··· SOURCE RECORDS ···

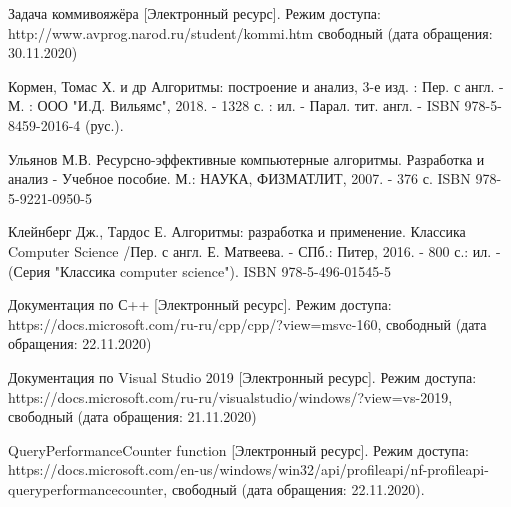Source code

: \documentclass[12pt]{report}
\begin{document}
	\begin{thebibliography}{2}
		
		 Задача коммивояжёра [Электронный ресурс]. Режим доступа: http://www.avprog.narod.ru/student/kommi.htm свободный (дата обращения: 30.11.2020)
		
		 Кормен, Томас Х. и др Алгоритмы: построение и анализ, 3-е изд. : Пер. с англ. - М. : ООО "И.Д. Вильямс", 2018. - 1328 с. : ил. - Парал. тит. англ. -  ISBN 978-5-8459-2016-4 (рус.).
		
		 Ульянов М.В. Ресурсно-эффективные компьютерные алгоритмы. Разработка и анализ - Учебное пособие. М.: НАУКА, ФИЗМАТЛИТ, 2007. - 376 с. ISBN 978-5-9221-0950-5
		
		
		
		 Клейнберг Дж., Тардос Е. Алгоритмы: разработка и применение. Классика Computer Science /Пер. с англ. Е. Матвеева. - СПб.: Питер, 2016. - 800 с.: ил. - (Серия "Классика computer science"). ISBN 978-5-496-01545-5
		
		 Документация по С++  [Электронный ресурс]. Режим доступа: https://docs.microsoft.com/ru-ru/cpp/cpp/?view=msvc-160, свободный (дата обращения: 22.11.2020)
		
		 Документация по Visual Studio 2019 [Электронный ресурс]. Режим доступа: https://docs.microsoft.com/ru-ru/visualstudio/windows/?view=vs-2019, свободный (дата обращения: 21.11.2020)	
		
		 QueryPerformanceCounter function [Электронный ресурс]. Режим доступа: https://docs.microsoft.com/en-us/windows/win32/api/profileapi/nf-profileapi-queryperformancecounter, свободный (дата обращения: 22.11.2020).
	\end{thebibliography}
\end{document}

···

# EXERCISE OBJECTIVE:
The data must be repeated exactly. Any pictures in it are to be left out.

# FINISHED TASK:
Source code

: \documentclass[12pt]{report}
\begin{document}
	\begin{thebibliography}{2}
		
		 Задача коммивояжёра [Электронный ресурс]. Режим доступа: http://www.avprog.narod.ru/student/kommi.htm свободный (дата обращения: 30.11.2020)
		
		 Кормен, Томас Х. и др Алгоритмы: построение и анализ, 3-е изд. : Пер. с англ. - М. : ООО "И.Д. Вильямс", 2018. - 1328 с. : ил. - Парал. тит. англ. -  ISBN 978-5-8459-2016-4 (рус.).
		
		 Ульянов М.В. Ресурсно-эффективные компьютерные алгоритмы. Разработка и анализ - Учебное пособие. М.: НАУКА, ФИЗМАТЛИТ, 2007. - 376 с. ISBN 978-5-9221-0950-5
		
		
		
		 Клейнберг Дж., Тардос Е. Алгоритмы: разработка и применение. Классика Computer Science /Пер. с англ. Е. Матвеева. - СПб.: Питер, 2016. - 800 с.: ил. - (Серия "Классика computer science"). ISBN 978-5-496-01545-5
		
		 Документация по С++  [Электронный ресурс]. Режим доступа: https://docs.microsoft.com/ru-ru/cpp/cpp/?view=msvc-160, свободный (дата обращения: 22.11.2020)
		
		 Документация по Visual Studio 2019 [Электронный ресурс]. Режим доступа: https://docs.microsoft.com/ru-ru/visualstudio/windows/?view=vs-2019, свободный (дата обращения: 21.11.2020)	
		
		 QueryPerformanceCounter function [Электронный ресурс]. Режим доступа: https://docs.microsoft.com/en-us/windows/win32/api/profileapi/nf-profileapi-queryperformancecounter, свободный (дата обращения: 22.11.2020).
	\end{thebibliography}
\end{document}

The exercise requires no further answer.